Micro SpectrophotometerNote tips when using:

(1) Moderately mix the sample before measurement (vibrator can be used or the bottom of the tube can be shaken with a finger)
(2) The pipette suction head is inserted under the liquid level to absorb samples, which can avoid inhaling bubbles; Tip head is attached to the surface of the lower optical fiber to print the sample, and only press to the end of the first block of the pipettor, do not press the second block, to avoid blowing bubbles into the sample.
(3) After each measurement, clean the upper and lower optical fiber end faces with distilled water, so as to better ensure the accuracy of the next measurement (mainly for ultra-high concentration samples, general samples do not have this requirement).
(4) Before each blank detection, the upper and lower optical fiber surface must be cleaned with water to ensure the accuracy of blank detection.
(5) The nucleic acid sample quantity for each measurement is recommended to be 1-2 μL, protein sample 2 μL. Too little may fail to form a column, too much may spill over.
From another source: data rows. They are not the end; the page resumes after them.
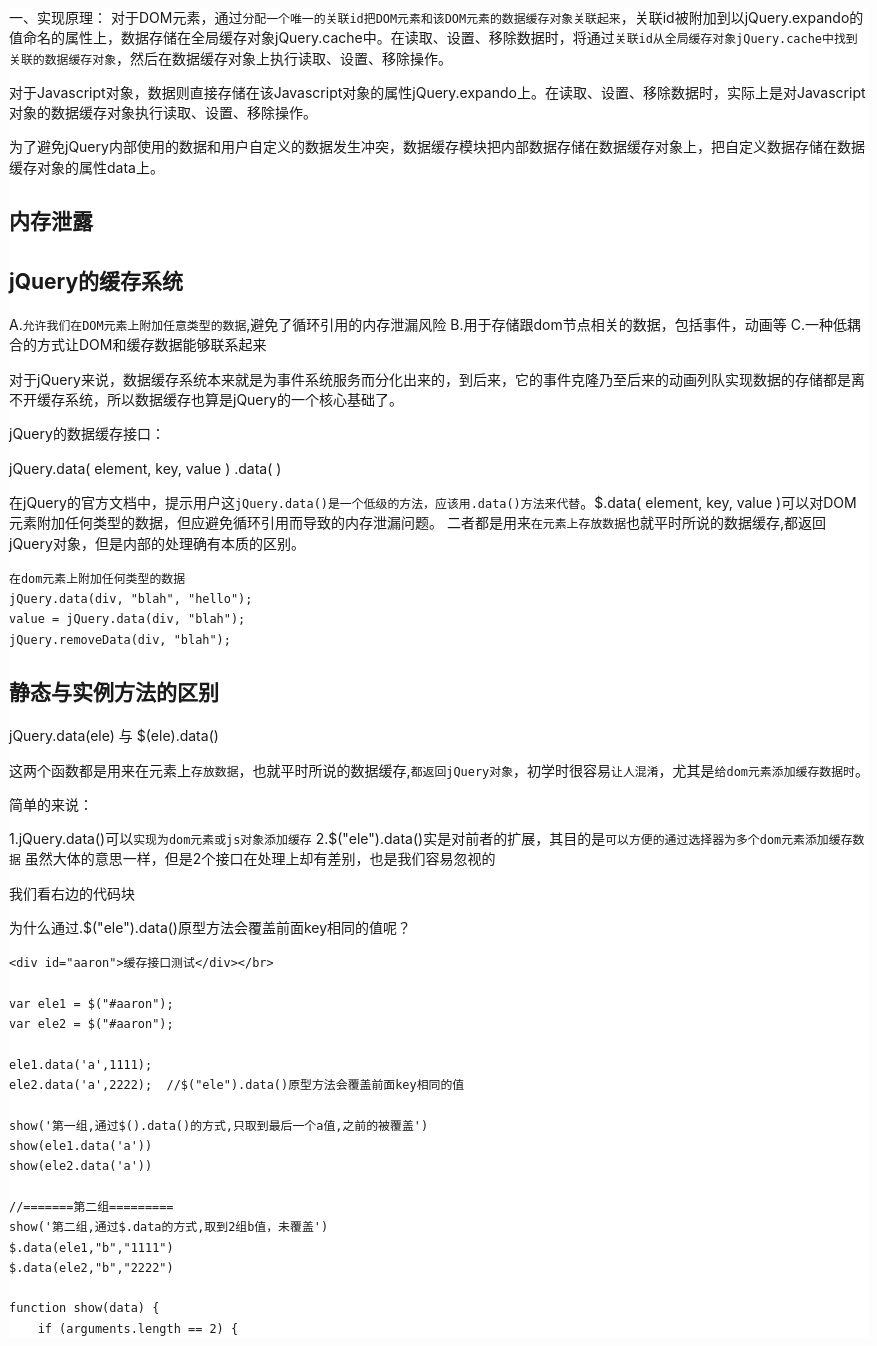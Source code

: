 一、实现原理：
对于DOM元素，通过`分配一个唯一的关联id把DOM元素和该DOM元素的数据缓存对象关联起来`，关联id被附加到以jQuery.expando的值命名的属性上，数据存储在全局缓存对象jQuery.cache中。在读取、设置、移除数据时，将通过`关联id从全局缓存对象jQuery.cache中找到关联的数据缓存对象`，然后在数据缓存对象上执行读取、设置、移除操作。

对于Javascript对象，数据则直接存储在该Javascript对象的属性jQuery.expando上。在读取、设置、移除数据时，实际上是对Javascript对象的数据缓存对象执行读取、设置、移除操作。

为了避免jQuery内部使用的数据和用户自定义的数据发生冲突，数据缓存模块把内部数据存储在数据缓存对象上，把自定义数据存储在数据缓存对象的属性data上。

## 内存泄露
## jQuery的缓存系统
A.`允许我们在DOM元素上附加任意类型的数据`,避免了循环引用的内存泄漏风险
B.用于存储跟dom节点相关的数据，包括事件，动画等
C.一种低耦合的方式让DOM和缓存数据能够联系起来

对于jQuery来说，数据缓存系统本来就是为事件系统服务而分化出来的，到后来，它的事件克隆乃至后来的动画列队实现数据的存储都是离不开缓存系统，所以数据缓存也算是jQuery的一个核心基础了。

jQuery的数据缓存接口：

jQuery.data( element, key, value )
.data( )

在jQuery的官方文档中，提示用户这`jQuery.data()是一个低级的方法，应该用.data()方法来代替`。$.data( element, key, value )可以对DOM元素附加任何类型的数据，但应避免循环引用而导致的内存泄漏问题。
二者都是用来`在元素上存放数据`也就平时所说的数据缓存,都返回jQuery对象，但是内部的处理确有本质的区别。
```
在dom元素上附加任何类型的数据
jQuery.data(div, "blah", "hello");  
value = jQuery.data(div, "blah");
jQuery.removeData(div, "blah");
```

## 静态与实例方法的区别
jQuery.data(ele) 与 $(ele).data()

这两个函数都是用来在元素上`存放数据`，也就平时所说的数据缓存,`都返回jQuery对象`，初学时很容易`让人混淆`，尤其是`给dom元素添加缓存数据时`。

简单的来说：

1.jQuery.data()可以`实现为dom元素或js对象添加缓存`
2.$("ele").data()实是对前者的扩展，其目的是`可以方便的通过选择器为多个dom元素添加缓存数据`
虽然大体的意思一样，但是2个接口在处理上却有差别，也是我们容易忽视的

我们看右边的代码块

为什么通过.$("ele").data()原型方法会覆盖前面key相同的值呢？

```
<div id="aaron">缓存接口测试</div></br>

var ele1 = $("#aaron");
var ele2 = $("#aaron");

ele1.data('a',1111);
ele2.data('a',2222);  //$("ele").data()原型方法会覆盖前面key相同的值

show('第一组,通过$().data()的方式,只取到最后一个a值,之前的被覆盖')
show(ele1.data('a'))
show(ele2.data('a'))

//=======第二组=========
show('第二组,通过$.data的方式,取到2组b值，未覆盖')
$.data(ele1,"b","1111")
$.data(ele2,"b","2222")

function show(data) {
    if (arguments.length == 2) {
```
(6) Measure as soon as possible after adding the sample to prevent evaporation and concentration and dust falling. The added sample cannot be tested for many times. If it needs to be re-tested, the same sample should be added again.
(7) the instrument should avoid direct sunlight and strong wind to avoid evaporation.
(8) Clean the sample after continuous measurement for a period of time, clean the upper and lower optical fiber surface with water, and then re-blank it with water or buffer.
(9) When cleaning the optical fiber end face (sample loading base), it must be gently wiped with clean soft laboratory paper (mirror eraser paper, etc.).
(10) when the instrument is not in use, put the upper arm down to prevent dust.